相続対策の選択
【2024年07月08日】
相談者「私は1億円の土地のみ所有しており、預金はほとんどありません。相続する息子2人はあまり仲が良くないです。相続税の節税のため、借入をしてこの土地にマンションを建てようと考えていますが、この対策で良いでしょうか?」
弊社ご提案「相続時の遺産分割を考えて、対策を再検討しましょう」
相続対策には種類があります。
· 争わないための遺産分割対策
· 納税資金対策
· 相続税の節税対策
· 資産の最適運用対策
·「まさか」に備えた対策
相続とは親から子へ、子から孫へ、経済的な財産だけでなく、生きるための知恵も含めてあらゆるものを引継いでいくことです。親が望む一番のことは、兄弟姉妹仲良く力を合わせていってほしいということではないでしょうか。

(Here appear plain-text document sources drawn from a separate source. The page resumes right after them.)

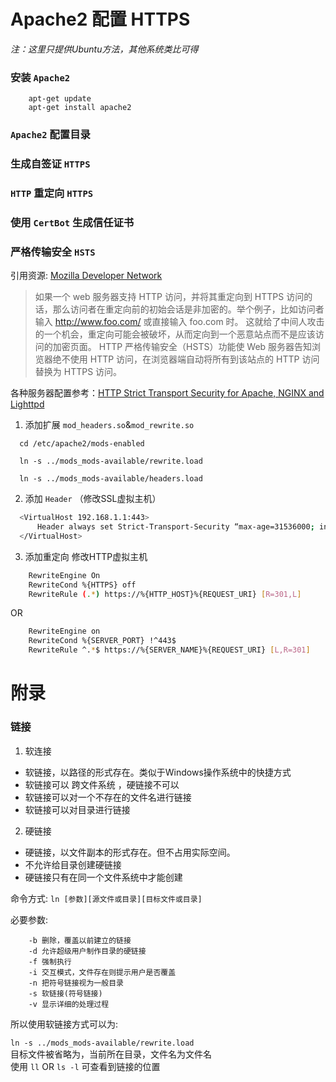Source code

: # Apache2 配置 HTTPS

*注：这里只提供Ubuntu方法，其他系统类比可得*

### 安装 `Apache2`

```
    apt-get update
    apt-get install apache2
```

### `Apache2` 配置目录

### 生成自签证 `HTTPS`

### `HTTP` 重定向 `HTTPS`

### 使用 `CertBot` 生成信任证书

### 严格传输安全 `HSTS`

引用资源: [Mozilla Developer Network](https://developer.mozilla.org/zh-CN/docs/Security/HTTP_Strict_Transport_Security)

>如果一个 web 服务器支持 HTTP 访问，并将其重定向到 HTTPS 访问的话，那么访问者在重定向前的初始会话是非加密的。举个例子，比如访问者输入 http://www.foo.com/ 或直接输入 foo.com 时。
这就给了中间人攻击的一个机会，重定向可能会被破坏，从而定向到一个恶意站点而不是应该访问的加密页面。
HTTP 严格传输安全（HSTS）功能使 Web 服务器告知浏览器绝不使用 HTTP 访问，在浏览器端自动将所有到该站点的 HTTP 访问替换为 HTTPS 访问。

各种服务器配置参考：[HTTP Strict Transport Security for Apache, NGINX and Lighttpd](https://raymii.org/s/tutorials/HTTP_Strict_Transport_Security_for_Apache_NGINX_and_Lighttpd.html)

  1.    添加扩展 `mod_headers.so`&`mod_rewrite.so`
  ```shell
    cd /etc/apache2/mods-enabled

    ln -s ../mods_mods-available/rewrite.load

    ln -s ../mods_mods-available/headers.load
  ```

  2.    添加 `Header` （修改SSL虚拟主机）
  ```bash
    <VirtualHost 192.168.1.1:443>
        Header always set Strict-Transport-Security “max-age=31536000; includeSubDomains”
    </VirtualHost>
  ```

  3.    添加重定向 修改HTTP虚拟主机
  ```bash
      RewriteEngine On
      RewriteCond %{HTTPS} off
      RewriteRule (.*) https://%{HTTP_HOST}%{REQUEST_URI} [R=301,L]
  ```
  OR
  ```bash
      RewriteEngine on
      RewriteCond %{SERVER_PORT} !^443$
      RewriteRule ^.*$ https://%{SERVER_NAME}%{REQUEST_URI} [L,R=301]
  ```


# 附录

### 链接

1. 软连接
  * 软链接，以路径的形式存在。类似于Windows操作系统中的快捷方式  
  * 软链接可以 跨文件系统 ，硬链接不可以     
  * 软链接可以对一个不存在的文件名进行链接     
  * 软链接可以对目录进行链接  

2. 硬链接
  * 硬链接，以文件副本的形式存在。但不占用实际空间。
  * 不允许给目录创建硬链接
  * 硬链接只有在同一个文件系统中才能创建

命令方式: `ln [参数][源文件或目录][目标文件或目录]`

必要参数:
```
    -b 删除，覆盖以前建立的链接
    -d 允许超级用户制作目录的硬链接
    -f 强制执行
    -i 交互模式，文件存在则提示用户是否覆盖
    -n 把符号链接视为一般目录
    -s 软链接(符号链接)
    -v 显示详细的处理过程
```

所以使用软链接方式可以为:   

`ln -s ../mods_mods-available/rewrite.load`     
目标文件被省略为，当前所在目录，文件名为文件名     
使用 `ll` OR `ls -l` 可查看到链接的位置
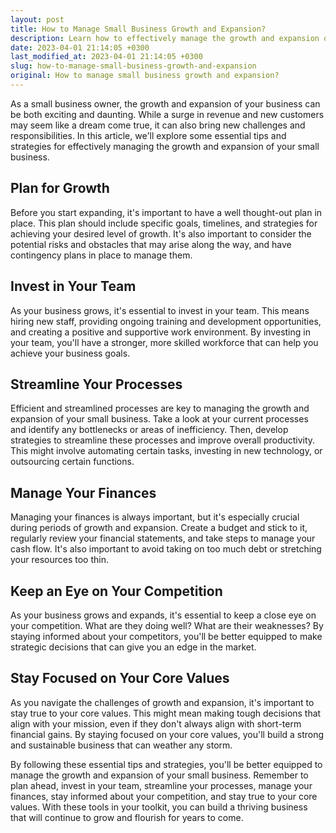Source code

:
 ```yaml
---
layout: post
title: How to Manage Small Business Growth and Expansion?
description: Learn how to effectively manage the growth and expansion of your small business with these essential tips and strategies.
date: 2023-04-01 21:14:05 +0300
last_modified_at: 2023-04-01 21:14:05 +0300
slug: how-to-manage-small-business-growth-and-expansion
original: How to manage small business growth and expansion?
---
```

As a small business owner, the growth and expansion of your business can be both exciting and daunting. While a surge in revenue and new customers may seem like a dream come true, it can also bring new challenges and responsibilities. In this article, we'll explore some essential tips and strategies for effectively managing the growth and expansion of your small business.

## Plan for Growth

Before you start expanding, it's important to have a well thought-out plan in place. This plan should include specific goals, timelines, and strategies for achieving your desired level of growth. It's also important to consider the potential risks and obstacles that may arise along the way, and have contingency plans in place to manage them.

## Invest in Your Team

As your business grows, it's essential to invest in your team. This means hiring new staff, providing ongoing training and development opportunities, and creating a positive and supportive work environment. By investing in your team, you'll have a stronger, more skilled workforce that can help you achieve your business goals.

## Streamline Your Processes

Efficient and streamlined processes are key to managing the growth and expansion of your small business. Take a look at your current processes and identify any bottlenecks or areas of inefficiency. Then, develop strategies to streamline these processes and improve overall productivity. This might involve automating certain tasks, investing in new technology, or outsourcing certain functions.

## Manage Your Finances

Managing your finances is always important, but it's especially crucial during periods of growth and expansion. Create a budget and stick to it, regularly review your financial statements, and take steps to manage your cash flow. It's also important to avoid taking on too much debt or stretching your resources too thin.

## Keep an Eye on Your Competition

As your business grows and expands, it's essential to keep a close eye on your competition. What are they doing well? What are their weaknesses? By staying informed about your competitors, you'll be better equipped to make strategic decisions that can give you an edge in the market.

## Stay Focused on Your Core Values

As you navigate the challenges of growth and expansion, it's important to stay true to your core values. This might mean making tough decisions that align with your mission, even if they don't always align with short-term financial gains. By staying focused on your core values, you'll build a strong and sustainable business that can weather any storm.

By following these essential tips and strategies, you'll be better equipped to manage the growth and expansion of your small business. Remember to plan ahead, invest in your team, streamline your processes, manage your finances, stay informed about your competition, and stay true to your core values. With these tools in your toolkit, you can build a thriving business that will continue to grow and flourish for years to come.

過去の経緯やご家族の事情で、兄弟姉妹仲良くできないという方もいらっしゃいます。しかし、法律上は兄弟姉妹が平等に相続の権利を持っているため、このケースでは遺産分割でもめることになります。その対処のために「争わないための遺産分割対策」が大切です。
今回のご相談の内容を検討してみましょう。
〈相談内容〉
·ご相談者様の所有財産は土地1億円のみ、預金はなし
·所有している土地に借入金を起こしてマンションを建築する予定
·相続人は息子さん2人、仲が良くない
借入金を作ってマンションを建てることで相続税の納税額は抑えられます。しかし、現預金を持たない本ケースでは、息子さんがお二人とも物件の相続を主張した場合、兄弟2人で共有せざるを得なくなります。マンション経営で意見の相違が出て、関係性をさらに悪化させることになりそうです。
また、相続に伴って孫同士、ひ孫同士へ細分化していくと、いつしか疎遠な者同士が共有することになり、マンション経営が親族同士の揉める要因になる可能性も高くなります。
今回のご相談では、ご家族の将来を重視した結果、マンション経営での相続対策ではなく他の対策を取られることになりました。
「相続税の節税対策」はできたとしても、「争わないための遺産分割対策」や「資産の最適運用対策」ができていなければ、対策の意味がなくなってしまいます。
相続税の節税だけでなく、それぞれのご家庭の個別事情を考慮し、バランスよく相続対策を行っていくことをお勧めします。